4. Confidence propagation

Conclusions cite their supporting evidence nodes. Confidence is a scalar float in [0, 1] updated by the LLM at each test step. The delta per step is clamped to [-1, 1] and the resulting confidence is always clamped to [0, 1]. No Bayesian machinery in Phase 1 — the LLM is the estimator. Future phases may introduce formal confidence networks.

5. Grounded citations

Every claim in the final report links to the KG nodes that support it via Citation dataclass (node_iri, relevance, field, value). The report generation step requires the LLM to reference specific IRIs from the test results — ungrounded claims are a failure mode the prompt explicitly guards against.

6. Compatibility

  • Uses the existing Session / LLMClient / Context infrastructure — no new runtime dependencies.
  • Returns PlanResult with strategy="hypothesis" so session replay and A/B comparison across strategies works unchanged.
  • Registers HypothesisStep phases in PlanStep.thought / PlanStep.action so the existing trajectory viewer renders hypothesis loops without modification.
  • Budget enforcement (max_cost_usd, max_tokens, max_wall_time_s) is inherited from the shared check_budget helper.

Non-goals

  • Bayesian confidence networks. Phase 1 uses LLM-estimated confidence as a scalar. Formal probabilistic reasoning is a future extension.
  • Multi-hypothesis DAGs. Phase 1 tests hypotheses sequentially. Parallel hypothesis testing with dependency graphs is out of scope.
  • Automated hypothesis generation from schema. The LLM generates hypotheses from observations; the framework does not auto-generate candidates from SHACL shapes or OWL axioms.
  • Confidence thresholds as policy. Cedar policies do not gate on hypothesis confidence in Phase 1.

Dependencies

ADR Relationship
ADR-0018 (Agent Planners) Planner protocol; PlanResult/PlanStep; budget enforcement
ADR-0009 (PROV-O) Provenance integration; hypothesis nodes in prov graph
ADR-0021 (Progressive Enhancement) Surface compatibility; no new tiers

Consequences

Positive

  • Unique capability. No KG framework ships a hypothesis-driven agent loop. The combination of structured reasoning + KG grounding
  • PROV-O lineage is a genuine differentiator.
  • Auditability. Every hypothesis, test, and confidence update is recorded in the KG. Auditors can trace conclusions back to evidence without replaying the agent session.
  • Grounded output.
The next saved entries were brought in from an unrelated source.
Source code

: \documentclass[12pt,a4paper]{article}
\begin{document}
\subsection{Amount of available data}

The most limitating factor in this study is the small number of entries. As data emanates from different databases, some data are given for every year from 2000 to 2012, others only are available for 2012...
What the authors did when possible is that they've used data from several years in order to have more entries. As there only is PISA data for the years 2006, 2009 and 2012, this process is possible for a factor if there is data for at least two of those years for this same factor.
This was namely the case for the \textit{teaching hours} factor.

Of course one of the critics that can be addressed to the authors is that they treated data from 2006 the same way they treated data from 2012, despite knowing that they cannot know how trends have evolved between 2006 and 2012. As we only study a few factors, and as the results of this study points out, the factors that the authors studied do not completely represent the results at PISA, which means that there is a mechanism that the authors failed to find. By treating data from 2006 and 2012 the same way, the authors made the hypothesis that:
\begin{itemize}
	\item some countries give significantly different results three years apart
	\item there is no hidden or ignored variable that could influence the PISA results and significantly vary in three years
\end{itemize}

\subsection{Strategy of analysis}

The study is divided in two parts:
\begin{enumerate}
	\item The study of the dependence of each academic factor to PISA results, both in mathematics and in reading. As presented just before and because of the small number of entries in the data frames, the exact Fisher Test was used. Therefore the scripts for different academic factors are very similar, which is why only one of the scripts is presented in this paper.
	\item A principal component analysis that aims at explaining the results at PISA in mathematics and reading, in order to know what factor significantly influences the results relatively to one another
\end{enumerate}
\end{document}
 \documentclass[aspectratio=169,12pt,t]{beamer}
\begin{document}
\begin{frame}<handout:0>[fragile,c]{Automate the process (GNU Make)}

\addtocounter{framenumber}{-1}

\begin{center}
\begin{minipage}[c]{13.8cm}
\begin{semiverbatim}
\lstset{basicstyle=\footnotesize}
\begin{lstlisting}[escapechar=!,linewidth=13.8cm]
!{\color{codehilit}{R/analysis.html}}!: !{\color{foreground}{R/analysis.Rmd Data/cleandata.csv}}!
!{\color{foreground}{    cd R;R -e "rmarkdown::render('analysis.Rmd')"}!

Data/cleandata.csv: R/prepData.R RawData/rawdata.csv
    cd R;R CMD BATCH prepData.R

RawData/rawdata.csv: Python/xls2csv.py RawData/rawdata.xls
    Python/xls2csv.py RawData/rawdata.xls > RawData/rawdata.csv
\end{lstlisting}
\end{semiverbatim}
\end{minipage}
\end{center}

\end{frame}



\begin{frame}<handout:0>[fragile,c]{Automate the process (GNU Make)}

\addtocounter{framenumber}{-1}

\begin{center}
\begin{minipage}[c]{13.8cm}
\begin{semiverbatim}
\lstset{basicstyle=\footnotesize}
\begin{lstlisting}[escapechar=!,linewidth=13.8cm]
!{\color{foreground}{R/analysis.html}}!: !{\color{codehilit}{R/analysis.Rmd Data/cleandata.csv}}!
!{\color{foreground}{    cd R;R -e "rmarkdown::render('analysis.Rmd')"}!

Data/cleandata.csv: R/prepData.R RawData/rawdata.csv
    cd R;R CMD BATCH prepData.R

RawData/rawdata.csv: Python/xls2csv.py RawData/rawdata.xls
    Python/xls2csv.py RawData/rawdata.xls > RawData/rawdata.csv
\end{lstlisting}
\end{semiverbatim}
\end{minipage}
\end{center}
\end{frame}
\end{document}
Citations force the LLM to reference actual KG data, reducing hallucination risk compared to free-form summarization.
  • Composable. The hypothesis planner composes with existing infrastructure (Session, LLMClient, capabilities) and can be wrapped by Reflexion for critic-reviewed hypothesis reports.

Negative

  • LLM cost. The observe→hypothesize→test→update cycle is inherently multi-turn. Mitigated by: max_hypotheses and max_steps caps, budget enforcement, and min_confidence early termination.
  • Confidence calibration. LLM-estimated confidence is not statistically calibrated. Mitigated by: treating confidence as a heuristic ranking signal, not a probability; documenting the limitation; planning formal calibration for Phase 2.
  • Prompt complexity. The hypothesis system prompt is larger than ReAct's. Mitigated by: the same minification techniques used in ReAct's tool catalog.

Revisit conditions

  • If Bayesian confidence networks prove tractable, upgrade the scalar confidence to a formal posterior.
  • If multi-hypothesis parallelism is needed, extend the loop to support DAG-structured hypothesis trees.
  • If LLM confidence proves unreliable in practice, introduce calibration via held-out test sets or human feedback.